Era um jovem de uns 30 e poucos anos, bonito, vagamente parecido com James Dean e talvez não só́ fisicamente. A sua história era bastante extraordinária. 

Foi militar combatente no Vietnã, deixou o exército americano no fim do seu período, não foi um desertor, nada disso. Decidiu voltar aos EUA do jeito mais interessante possível. Apesar do fato de que "interessante" não seja uma palavra que fazia parte do seu vocabulário, vale a pena notar. Ele voltava, mas não tinha chegado aos EUA, porque voltara através da Birmânia, Índia. Ficou na Índia por muito tempo. Tinha se relacionado com drogas nessa época e chegou finalmente à Europa. Na Europa ele encontrou uma mulher com a qual se casou. A mulher era herdeira de uma empresa importante em Paris. Permaneceu com ela na França ocupando um posto de direção na administração desta empresa. 

O problema que levou sua mulher a enviá-lo, era o seguinte: ele era casado com ela, sem filhos, e por outro lado, acabou sendo também o amante da sua sogra, o que, aparentemente trazia problemas à mulher, talvez à sogra, não sei, mas não colocava nenhum problema para ele. Porém ele chegou e ficou no consultório mais ou menos um ano. O que era difícil é que eu não tinha a menor ideia do porquê ele vinha. Vinha regularmente, falava o que normalmente um paciente em análise, bem educado, pode falar: de sua infância, de sua história, das coisas sobre as quais normalmente um paciente fala. 
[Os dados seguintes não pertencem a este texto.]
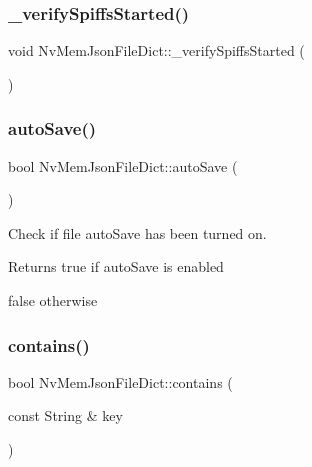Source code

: \mbox{\label{class_nv_mem_json_file_dict_a938c2a2e731c5fce2bea5e8dec924e60}} 
\subsubsection{\texorpdfstring{\_verifySpiffsStarted()}{\_verifySpiffsStarted()}}
{\footnotesize\ttfamily void Nv\+Mem\+Json\+File\+Dict\+::\+\_\+verify\+Spiffs\+Started (\begin{DoxyParamCaption}{ }\end{DoxyParamCaption})\hspace{0.3cm}{\ttfamily [private]}}

\mbox{\label{class_nv_mem_json_file_dict_aa021fe277e0529adef47b80f82864f65}} 
\subsubsection{\texorpdfstring{autoSave()}{autoSave()}}
{\footnotesize\ttfamily bool Nv\+Mem\+Json\+File\+Dict\+::auto\+Save (\begin{DoxyParamCaption}{ }\end{DoxyParamCaption})}



Check if file auto\+Save has been turned on. 

\begin{DoxyReturn}{Returns}
true if auto\+Save is enabled 

false otherwise 
\end{DoxyReturn}
\mbox{\label{class_nv_mem_json_file_dict_af7e546ec407e5e07425b938a04ab8b6a}} 
\subsubsection{\texorpdfstring{contains()}{contains()}}
{\footnotesize\ttfamily bool Nv\+Mem\+Json\+File\+Dict\+::contains (\begin{DoxyParamCaption}\item[{const String \&}]{key }\end{DoxyParamCaption})\hspace{0.3cm}{\ttfamily [virtual]}}



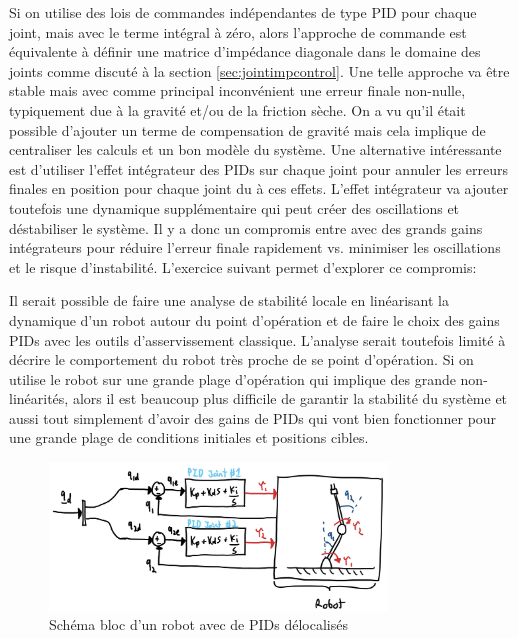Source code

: Si on utilise des lois de commandes indépendantes de type PID pour chaque joint, mais avec le terme intégral à zéro, alors l'approche de commande est équivalente à définir une matrice d'impédance diagonale dans le domaine des joints comme discuté à la section \ref{sec:jointimpcontrol}. Une telle approche va être stable mais avec comme principal inconvénient une erreur finale non-nulle, typiquement due à la gravité et/ou de la friction sèche. On a vu qu'il était possible d'ajouter un terme de compensation de gravité mais cela implique de centraliser les calculs et un bon modèle du système. Une alternative intéressante est d'utiliser l'effet intégrateur des PIDs sur chaque joint pour annuler les erreurs finales en position pour chaque joint du à ces effets. L'effet intégrateur va ajouter toutefois une dynamique supplémentaire qui peut créer des oscillations et déstabiliser le système. Il y a donc un compromis entre avec des grands gains intégrateurs pour réduire l'erreur finale rapidement vs. minimiser les oscillations et le risque d'instabilité. L'exercice suivant permet d'explorer ce compromis:


Il serait possible de faire une analyse de stabilité locale en linéarisant la dynamique d'un robot autour du point d'opération et de faire le choix des gains PIDs avec les outils d'asservissement classique. L'analyse serait toutefois limité à décrire le comportement du robot très proche de se point d'opération. Si on utilise le robot sur une grande plage d'opération qui implique des grande non-linéarités, alors il est beaucoup plus difficile de garantir la stabilité du système et aussi tout simplement d'avoir des gains de PIDs qui vont bien fonctionner pour une grande plage de conditions initiales et positions cibles. 

\begin{figure}[ht]
	\centering
		\includegraphics[width=0.80\textwidth]{fig/jointpids.jpg}
	\caption{Schéma bloc d'un robot avec de PIDs délocalisés}
	\label{fig:jointpids}
\end{figure}


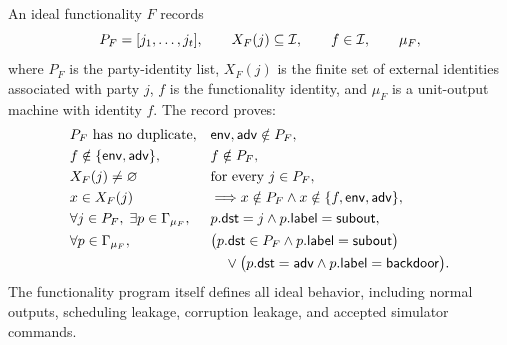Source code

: \begin{definition}
\label{def:uc-ideal-functionality}
\leanok
An ideal functionality \(F\) records
\[
  P_F=[j_1,\ldots,j_t],
  \qquad X_F(j)\subseteq\Id,
  \qquad f\in\Id,
  \qquad \mu_F,
\]
where \(P_F\) is the party-identity list, \(X_F(j)\) is the finite set of
external identities associated with party \(j\), \(f\) is the functionality
identity, and \(\mu_F\) is a unit-output machine with identity \(f\).  The
record proves:
\[
\begin{aligned}
  &P_F\text{ has no duplicate},
  &&\Env,\Adv\notin P_F,\\
  &f\notin\{\Env,\Adv\},
  &&f\notin P_F,\\
  &X_F(j)\ne\varnothing
    &&\text{for every }j\in P_F,\\
  &x\in X_F(j)
    &&\Longrightarrow
      x\notin P_F\land x\notin\{f,\Env,\Adv\},\\
  &\forall j\in P_F,\;\exists p\in\Gamma_{\mu_F},
    &&p.\mathsf{dst}=j\land p.\mathsf{label}=\mathsf{subout},\\
  &\forall p\in\Gamma_{\mu_F},
    &&\bigl(p.\mathsf{dst}\in P_F
      \land p.\mathsf{label}=\mathsf{subout}\bigr)\\
  &&&\quad\lor
      \bigl(p.\mathsf{dst}=\Adv
      \land p.\mathsf{label}=\mathsf{backdoor}\bigr).
\end{aligned}
\]
The functionality program itself defines all ideal behavior, including normal
outputs, scheduling leakage, corruption leakage, and accepted simulator
commands.
\end{definition}

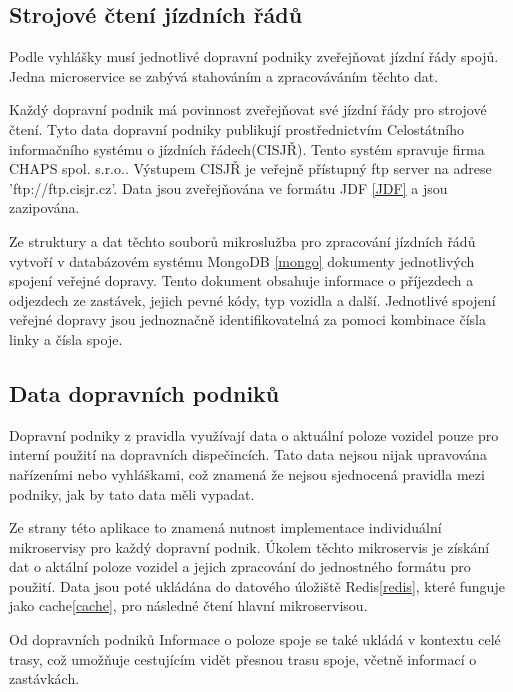 \subsection [Jízdní řády]{Strojové čtení jízdních řádů} \label{strojoveCteniJR}
Podle vyhlášky\cite{vyhlaskaJizdniRady} musí jednotlivé dopravní podniky zveřejňovat jízdní řády spojů. Jedna microservice se zabývá stahováním a zpracováváním těchto dat. \par
Každý dopravní podnik má povinnost zveřejňovat své jízdní řády pro strojové čtení. Tyto data dopravní podniky publikují prostřednictvím Celostátního informačního systému o jízdních řádech(CISJŘ)\cite{cisjr}. Tento systém spravuje firma CHAPS spol. s.r.o.\cite{chaps}. Výstupem CISJŘ je veřejně přístupný ftp server na adrese 'ftp://ftp.cisjr.cz'. Data jsou zveřejňována ve formátu JDF \ref{JDF} a jsou zazipována. \par
Ze struktury a dat těchto souborů mikroslužba pro zpracování jízdních řádů vytvoří v databázovém systému MongoDB \ref{mongo} dokumenty jednotlivých spojení veřejné dopravy. Tento dokument obsahuje informace o příjezdech a odjezdech ze zastávek, jejich pevné kódy, typ vozidla a další. Jednotlivé spojení veřejné dopravy jsou jednoznačně identifikovatelná za pomoci kombinace čísla linky a čísla spoje.
\subsection {Data dopravních podniků}
Dopravní podniky z pravidla využívají data o aktuální poloze vozidel pouze pro interní použití na dopravních dispečincích. Tato data nejsou nijak upravována nařízeními nebo vyhláškami, což znamená že nejsou sjednocená pravidla mezi podniky, jak by tato data měli vypadat.\par
Ze strany této aplikace to znamená nutnost implementace individuální mikroservisy pro každý dopravní podnik. Úkolem těchto mikroservis je získání dat o aktální poloze vozidel a jejich zpracování do jednostného formátu pro použití. Data jsou poté ukládána do datového úložiště Redis\ref{redis}, které funguje jako cache\ref{cache},  pro následné čtení hlavní mikroservisou.\par
Od dopravních podniků
Informace o poloze spoje se také ukládá v kontextu celé trasy, což umožňuje cestujícím vidět přesnou trasu spoje, včetně informací o zastávkách.


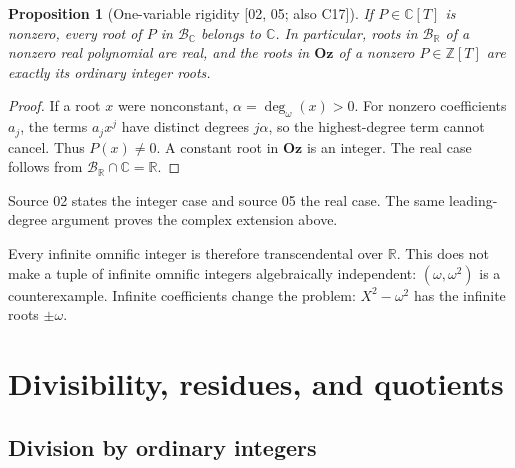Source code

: \documentclass[11pt,oneside]{article}
\numberwithin{equation}{section}
\newtheorem{proposition}[proposition]{Proposition}
\theoremstyle{definition}
\theoremstyle{remark}
\newcommand{\Oz}{\mathbf{Oz}}
\newcommand{\Z}{\mathbb Z}
\newcommand{\R}{\mathbb R}
\newcommand{\C}{\mathbb C}
\newcommand{\BR}{\mathcal B_{\R}}
\newcommand{\BC}{\mathcal B_{\C}}
\newcommand{\ddeg}{\operatorname{deg}_{\omega}}
\newcommand{\src}[1]{\textup{\textsf{\small[#1]}}}
\begin{document}
\begin{proposition}[One-variable rigidity \src{02, 05; also C17}]\label{odg:prop:univariate}
If $P\in\C[T]$ is nonzero, every root of $P$ in $\BC$ belongs to $\C$.
In particular, roots in $\BR$ of a nonzero real polynomial are real, and
the roots in $\Oz$ of a nonzero $P\in\Z[T]$ are exactly its ordinary
integer roots.
\end{proposition}
\begin{proof}
If a root $x$ were nonconstant, $\alpha=\ddeg(x)>0$. For nonzero
coefficients $a_j$, the terms $a_jx^j$ have distinct degrees $j\alpha$, so
the highest-degree term cannot cancel. Thus $P(x)\ne0$. A constant root in
$\Oz$ is an integer. The real case follows from $\BR\cap\C=\R$.
\end{proof}

Source 02 states the integer case and source 05 the real case. The same
leading-degree argument proves the complex extension above.

Every infinite omnific integer is therefore transcendental over $\R$. This
does not make a tuple of infinite omnific integers algebraically independent:
$(\omega,\omega^2)$ is a counterexample. Infinite coefficients change the
problem: $X^2-\omega^2$ has the infinite roots $\pm\omega$.

\section{Divisibility, residues, and quotients}\label{odg:sec:residues}

\subsection{Division by ordinary integers}
\end{document}

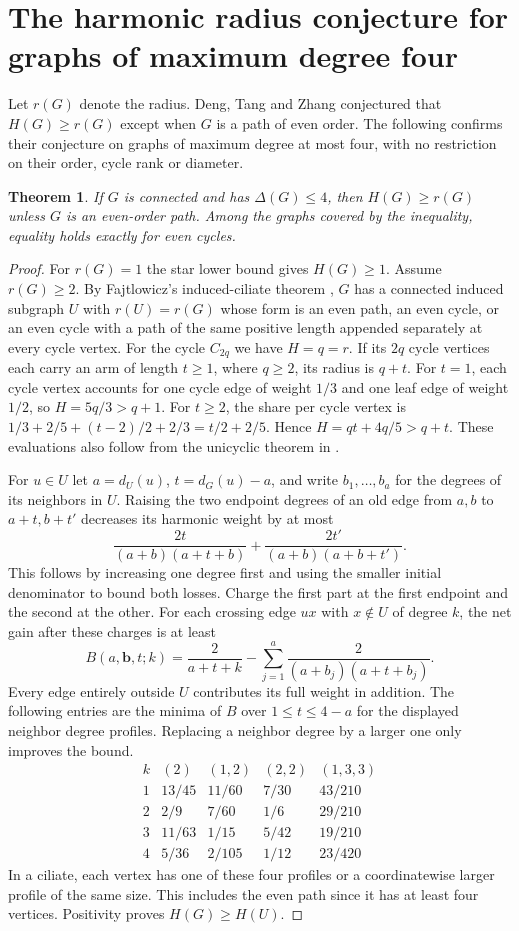 \documentclass[11pt,a4paper]{article}
\newtheorem{theorem}{Theorem}[section]
\begin{document}
\section{The harmonic radius conjecture for graphs of maximum degree four}
Let $r(G)$ denote the radius. Deng, Tang and Zhang \cite[Conj.~6.1]{dtz} conjectured that $H(G)\ge r(G)$
except when $G$ is a path of even order. The following confirms their
conjecture on graphs of maximum degree at most four, with no restriction on
their order, cycle rank or diameter.

\begin{theorem}
If $G$ is connected and has $\Delta(G)\le4$, then $H(G)\ge r(G)$ unless
$G$ is an even-order path. Among the graphs covered by the inequality,
equality holds exactly for even cycles.
\end{theorem}
\begin{proof}
For $r(G)=1$ the star lower bound gives $H(G)\ge1$. Assume $r(G)\ge2$.
By Fajtlowicz's induced-ciliate theorem
\cite[Thm.~2]{ciliate}, $G$ has a
connected induced subgraph $U$ with $r(U)=r(G)$ whose form is an even path, an even cycle, or an even cycle with a path of the
same positive length appended separately at every cycle vertex.
For the cycle $C_{2q}$ we have $H=q=r$. If its $2q$ cycle vertices each carry an arm of length $t\ge1$, where $q\ge2$, its radius is $q+t$. For $t=1$, each cycle vertex accounts for one cycle edge of weight $1/3$ and one leaf edge of weight $1/2$, so $H=5q/3>q+1$. For $t\ge2$, the share per cycle vertex is $1/3+2/5+(t-2)/2+2/3=t/2+2/5$. Hence $H=qt+4q/5>q+t$. These evaluations also follow from the unicyclic theorem in \cite[Thm.~4.1]{dtz}.

For $u\in U$ let $a=d_U(u)$, $t=d_G(u)-a$, and write $b_1,\ldots,b_a$ for
the degrees of its neighbors in $U$. Raising the two endpoint degrees of
an old edge from $a,b$ to $a+t,b+t'$ decreases its harmonic weight by at most
\[
 \frac{2t}{(a+b)(a+t+b)}+\frac{2t'}{(a+b)(a+b+t')}.
\]
This follows by increasing one degree first and using the smaller initial
denominator to bound both losses. Charge the first part at the first
endpoint and the second at the other. For each crossing edge $ux$ with
$x\notin U$ of degree $k$, the net gain after these charges is at least
\[
 B(a,\boldsymbol b,t;k)=\frac{2}{a+t+k}
      -\sum_{j=1}^a\frac{2}{(a+b_j)(a+t+b_j)}.
\]
Every edge entirely outside $U$ contributes its full weight in addition.
The following entries are the minima of $B$ over $1\le t\le4-a$ for the
displayed neighbor degree profiles. Replacing a neighbor degree by a larger
one only improves the bound.
\[
\begin{array}{c|cccc}
 k & (2) & (1,2) & (2,2) & (1,3,3)\\ \hline
 1 &13/45&11/60&7/30&43/210\\
 2 &2/9&7/60&1/6&29/210\\
 3 &11/63&1/15&5/42&19/210\\
 4 &5/36&2/105&1/12&23/420
\end{array}
\]
In a ciliate, each vertex has one of these four profiles or a
coordinatewise larger profile of the same size. This includes the even path
since it has at least four vertices. Positivity proves $H(G)\ge H(U)$.


\end{proof}
\end{document}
O fim da história foi assim: um dia eu soube — porque fiquei um tempo sem notícias dele, não veio mais e eu não sabia por que — que ele estava num bar, num bar qualquer e, não sei como, alguns bandidos que aparentemente estavam preparando um assalto acharam que ele tinha a cara do negócio, propuseram que ele participasse neste assalto, ele aceitou e foi com eles. O assalto saiu mal, um assaltante morreu e ele foi preso. Nesta ocasião, a mulher dele me ligou, e tudo isso acabou com uma expressão jurídica, pois escrevi um certo número de considerações sobre ele, por razões judiciais. Tudo isso não saiu muito mal para ele: um divórcio e um tempo de prisão relativamente breve antes de uma expulsão. 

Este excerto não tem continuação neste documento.